To do this, we need to answer a question about spells: what is an individual spell worth in terms of our XP modifier? I posited that we could assign 1/32 of a point to a 1 point to-hit improvement, and using the cumulative total, to determine the XP modifier for a class’ THAC0 progression. What if we do the same for spells? But there’s a difference with spells, in that once you use one, you can’t get it back until you rest and recover. You can swing your sword all day long; the ability never goes away. Cast a spell, though, and you can’t cast it again until the next day. This isn’t a bad thing in terms of balance or mechanics. Spells are game-changers. They literally reshape the world around your character, allowing you to dictate how physics and the laws of the universe should function. So if we’re going to compare a single spell to a single to-hit bonus, we need to remember that as a spell’s level increases, so to does your ability to control the world. Fortunately, the numbers are already there: a single spell slot is worth 1/32 of the spell’s level. So, for example, a 4th-level spell is worth 4/32, or 1/8 of a point. And, like with THAC0, we keep a cumulative total.
Damn. Looks like giving spells to the cleric very nearly equals the entire skill set of the fighter. Now let’s compare the other skills:
- d8 hit points per level (up to 9th) (+2)
- +2 hit points per level (after 9th) (+0.25)
- Good THAC0 progression (2 points ever 3 levels) (+2)
- Armor proficiency (all types) (+1)
- Shield proficiency (+0.5)
- 2 weapon proficiencies (at 1st level) (+0.2)
- +5 weapon proficiencies (by 20th level) (+0.5)
- -3 non-proficiency penalty (+0.125)
- Turn Undead (+1)
- Good saving throw progression (best right behind the fighter’s) (+2)
This gives us a total XP modifier of 22.575, which produces an XP chart like this:
Well, would you look at that?
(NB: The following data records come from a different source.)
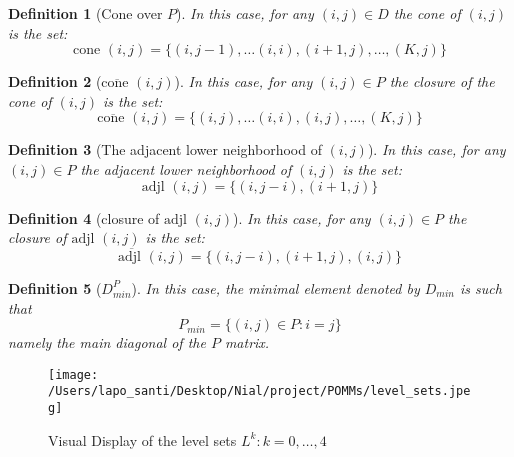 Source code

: \documentclass[11pt]{amsart}
\newtheorem{definition}{Definition}
\begin{document}
\begin{definition}[Cone over $P$]In this case, for any $(i,j) \in D$ the cone of $(i,j)$ is the set:
\begin{equation}
\text{cone } (i,j)  = \{(i,j-1), \ldots (i,i), (i+1,j), \dots,(K,j) \}
\end{equation}
\end{definition}
\begin{definition}[$\overline{\text{cone }} (i,j)$]
In this case, for any $(i,j) \in P$ the closure of the cone of $(i,j)$ is the set:
\begin{equation}
\overline{\text{cone }} (i,j)  = \{(i,j), \ldots (i,i), (i,j), \dots,(K,j) \}
\end{equation}
\end{definition}

\begin{definition}[The adjacent lower neighborhood of $(i,j)$]
In this case, for any $(i,j) \in P$ the adjacent lower neighborhood of $(i,j)$ is the set:
\begin{equation}
\text{adjl } (i,j)  = \{(i,j-i), (i+1,j)\}
\end{equation}
\end{definition}

\begin{definition}[closure of $\text{adjl } (i,j)$]
In this case, for any $(i,j) \in P$ the closure of $\text{adjl } (i,j)$ is the set:
\begin{equation}
\overline{\text{adjl }} (i,j)  = \{(i,j-i), (i+1,j), (i,j)\}
\end{equation}
\end{definition}

\begin{definition}[$D_{min}^P$]
In this case, the \textit{minimal element} denoted by $D_{min}$ is such that
\begin{equation}
P_{min}  = \{(i,j) \in P: i=j\}
\end{equation}
namely the main diagonal of the $P$ matrix. 
\end{definition}
\begin{figure}
\begin{center}
\texttt{[image: /Users/lapo\_santi/Desktop/Nial/project/POMMs/level\_sets.jpeg]}
\caption{Visual Display of the level sets $L^k: k=0,\ldots,4$}
\label{fig:level_sets}
\end{center}
\end{figure}
\end{document}
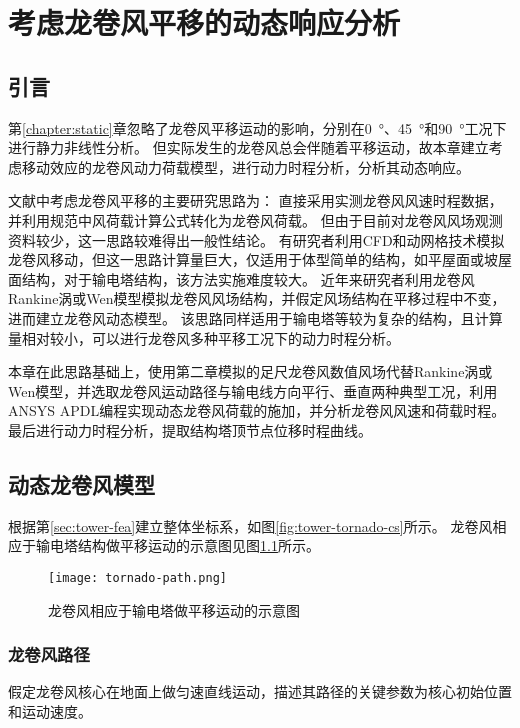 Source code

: \graphicspath{{figures/dynamic/}}

\chapter{考虑龙卷风平移的动态响应分析}

\section{引言}
第\ref{chapter:static}章忽略了龙卷风平移运动的影响，分别在\SI{0}{\degree}、\SI{45}{\degree}和\SI{90}{\degree}工况下进行静力非线性分析。
但实际发生的龙卷风总会伴随着平移运动，故本章建立考虑移动效应的龙卷风动力荷载模型，进行动力时程分析，分析其动态响应。

文献中考虑龙卷风平移的主要研究思路为：
直接采用实测龙卷风风速时程数据，并利用规范中风荷载计算公式转化为龙卷风荷载。
但由于目前对龙卷风风场观测资料较少，这一思路较难得出一般性结论。
有研究者利用CFD和动网格技术模拟龙卷风移动，但这一思路计算量巨大，仅适用于体型简单的结构，如平屋面或坡屋面结构，对于输电塔结构，该方法实施难度较大。
近年来研究者利用龙卷风Rankine涡或Wen模型模拟龙卷风风场结构，并假定风场结构在平移过程中不变，进而建立龙卷风动态模型。
该思路同样适用于输电塔等较为复杂的结构，且计算量相对较小，可以进行龙卷风多种平移工况下的动力时程分析。

本章在此思路基础上，使用第二章模拟的足尺龙卷风数值风场代替Rankine涡或Wen模型，并选取龙卷风运动路径与输电线方向平行、垂直两种典型工况，利用ANSYS APDL编程实现动态龙卷风荷载的施加，并分析龙卷风风速和荷载时程。
最后进行动力时程分析，提取结构塔顶节点位移时程曲线。

\section{动态龙卷风模型}

根据第\ref{sec:tower-fea}建立整体坐标系，如图\ref{fig:tower-tornado-cs}所示。
龙卷风相应于输电塔结构做平移运动的示意图见图\ref{fig:tornado-path}所示。
\begin{figure}[!htpb]
	\centering
	\texttt{[image: tornado-path.png]}
	\caption{龙卷风相应于输电塔做平移运动的示意图}
	\label{fig:tornado-path}
\end{figure}

\subsection{龙卷风路径}

假定龙卷风核心在地面上做匀速直线运动，描述其路径的关键参数为核心初始位置和运动速度。

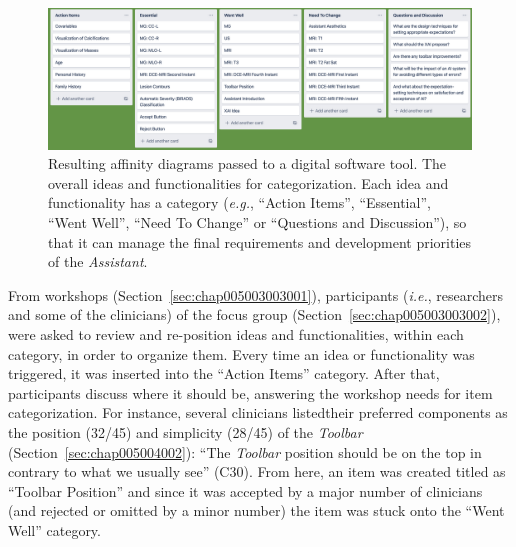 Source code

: 
\begin{figure}[htbp]
\centering
\includegraphics[width=\columnwidth]{images/fig039}
\caption{Resulting affinity diagrams passed to a digital software tool. The overall ideas and functionalities for categorization. Each idea and functionality has a category ({\it e.g.}, ``Action Items'', ``Essential'', ``Went Well'', ``Need To Change'' or ``Questions and Discussion''), so that it can manage the final requirements and development priorities of the {\it Assistant}.}
\label{fig:fig039}
\end{figure}

From workshops (Section~\ref{sec:chap005003003001}), participants ({\it i.e.}, researchers and some of the clinicians) of the focus group (Section~\ref{sec:chap005003003002}), were asked to review and re-position ideas and functionalities, within each category, in order to organize them.
Every time an idea or functionality was triggered, it was inserted into the ``Action Items'' category.
After that, participants discuss where it should be, answering the workshop needs for item categorization.
For instance, several clinicians listed\footnotemark[8] their preferred components as the position (32/45) and simplicity (28/45) of the {\it Toolbar} (Section~\ref{sec:chap005004002}):
``The {\it Toolbar} position should be on the top in contrary to what we usually see'' (C30).
From here, an item was created titled as ``Toolbar Position'' and since it was accepted by a major number of clinicians (and rejected or omitted by a minor number) the item was stuck onto the ``Went Well'' category.

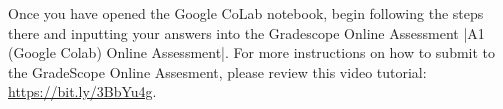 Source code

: 


Once you have opened the Google CoLab notebook, begin following the steps there and inputting your answers into the Gradescope Online Assessment |A1 (Google Colab) Online Assessment|.
For more instructions on how to submit to the GradeScope Online Assesment, please review this video tutorial: \url{https://bit.ly/3BbYu4g}.

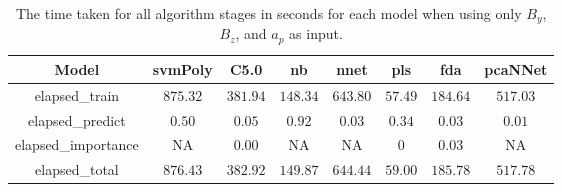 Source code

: \begin{table}[!ht]
	\centering
	\begin{tabular}{|c|c|c|c|c|c|c|c|}
		\hline
		Model & svmPoly & C5.0 & nb & nnet & pls & fda & pcaNNet \\ \hline
		elapsed_train & $875.32$ & $381.94$ & $148.34$ & $643.80$ & $57.49$ & $184.64$ & $517.03$ \\ \hline
		elapsed_predict & $0.50$ & $0.05$ & $0.92$ & $0.03$ & $0.34$ & $0.03$ & $0.01$ \\ \hline
		elapsed_importance & NA & $0.00$ & NA & NA & $0$ & $0.03$ & NA \\ \hline
		elapsed_total & $876.43$ & $382.92$ & $149.87$ & $644.44$ & $59.00$ & $185.78$ & $517.78$ \\ \hline
	\end{tabular}
	\caption{The time taken for all algorithm stages in seconds for each model when using only $B_{y}$, $B_{z}$, and $a_{p}$ as input.}
	\label{tab:time:reverse:yzap}
\end{table}
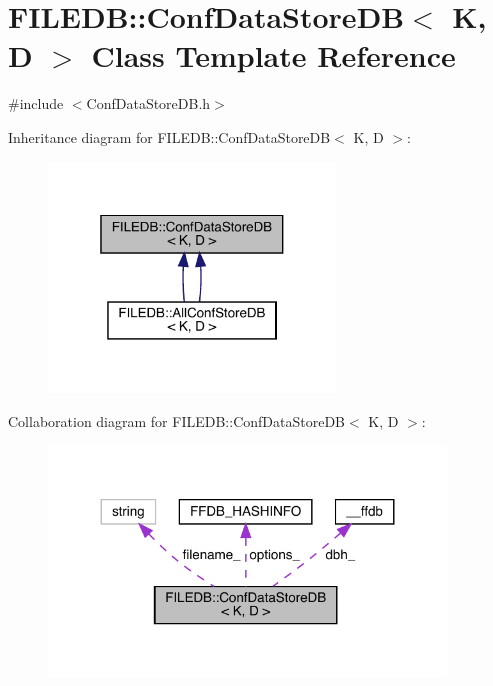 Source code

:\hypertarget{classFILEDB_1_1ConfDataStoreDB}{}\section{F\+I\+L\+E\+DB\+:\+:Conf\+Data\+Store\+DB$<$ K, D $>$ Class Template Reference}
\label{classFILEDB_1_1ConfDataStoreDB}


{\ttfamily \#include $<$Conf\+Data\+Store\+D\+B.\+h$>$}



Inheritance diagram for F\+I\+L\+E\+DB\+:\+:Conf\+Data\+Store\+DB$<$ K, D $>$\+:\nopagebreak
\begin{figure}[H]
\begin{center}
\leavevmode
\includegraphics[width=217pt]{d4/d76/classFILEDB_1_1ConfDataStoreDB__inherit__graph}
\end{center}
\end{figure}


Collaboration diagram for F\+I\+L\+E\+DB\+:\+:Conf\+Data\+Store\+DB$<$ K, D $>$\+:\nopagebreak
\begin{figure}[H]
\begin{center}
\leavevmode
\includegraphics[width=299pt]{d0/d41/classFILEDB_1_1ConfDataStoreDB__coll__graph}
\end{center}
\end{figure}
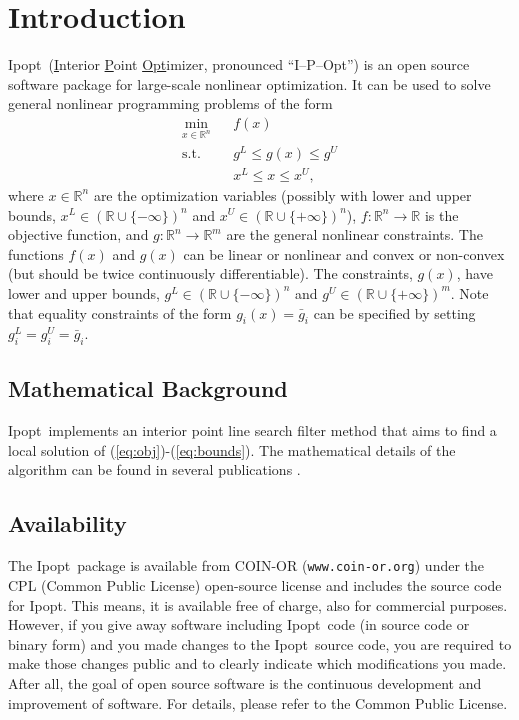 \documentclass[10pt]{article}
\newcommand{\RR}{{\mathbb{R}}}
\newcommand{\Ipopt}{{\sc Ipopt}}
\begin{document}
\section{Introduction}
\Ipopt\ (\underline{I}nterior \underline{P}oint \underline{Opt}imizer,
pronounced ``I--P--Opt'') is an open source software package for
large-scale nonlinear optimization. It can be used to solve general
nonlinear programming problems of the form
\begin{eqnarray}
\min_{x\in\RR^n} &&f(x) \label{eq:obj} \\
\mbox{s.t.} \;  &&g^L \leq g(x) \leq g^U \\
                &&x^L \leq x \leq x^U, \label{eq:bounds}
\end{eqnarray}
where $x \in \RR^n$ are the optimization variables (possibly with
lower and upper bounds, $x^L\in(\RR\cup\{-\infty\})^n$ and
$x^U\in(\RR\cup\{+\infty\})^n$), $f:\RR^n\longrightarrow\RR$ is the
objective function, and $g:\RR^n\longrightarrow \RR^m$ are the general
nonlinear constraints.  The functions $f(x)$ and $g(x)$ can be linear
or nonlinear and convex or non-convex (but should be twice
continuously differentiable). The constraints, $g(x)$, have lower and
upper bounds, $g^L\in(\RR\cup\{-\infty\})^n$ and
$g^U\in(\RR\cup\{+\infty\})^m$. Note that equality constraints of the
form $g_i(x)=\bar g_i$ can be specified by setting
$g^L_{i}=g^U_{i}=\bar g_i$.

\subsection{Mathematical Background}
\Ipopt\ implements an interior point line search filter method that
aims to find a local solution of (\ref{eq:obj})-(\ref{eq:bounds}).  The
mathematical details of the algorithm can be found in several
publications
\cite{NocWaeWal:adaptive,WaechterPhD,WaecBieg06:mp,WaeBie05:filterglobal,WaeBie05:filterlocal}.

\subsection{Availability}
The \Ipopt\ package is available from COIN-OR
(\texttt{www.coin-or.org}) under the CPL (Common Public License)
open-source license and includes the source code for \Ipopt.  This
means, it is available free of charge, also for commercial purposes.
However, if you give away software including \Ipopt\ code (in source
code or binary form) and you made changes to the \Ipopt\ source code,
you are required to make those changes public and to clearly indicate
which modifications you made.  After all, the goal of open source
software is the continuous development and improvement of software.
For details, please refer to the Common Public License.
\end{document}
Seems all the critics have been right this entire time: if you stack the cleric against the fighter, using the same standard to measure their power, you find that the cleric is much more powerful than the fighter. Maybe it should take more XP to level…? Almost like there was a good idea somewhere in the beginning of the game, but its creator didn’t realize it…
(I hope I’ve impressed upon the reader that this is all a work in progress. None of these figures are definitive until such time that the DM says, “This is good,” and introduces it to the players. What I hope you take away from this is that it’s possible and desirable to create a rational process, a methodology, or even an overall paradigm, that presents a consistent, applicable and knowable rule set to the players. Your game will be all the better for it.)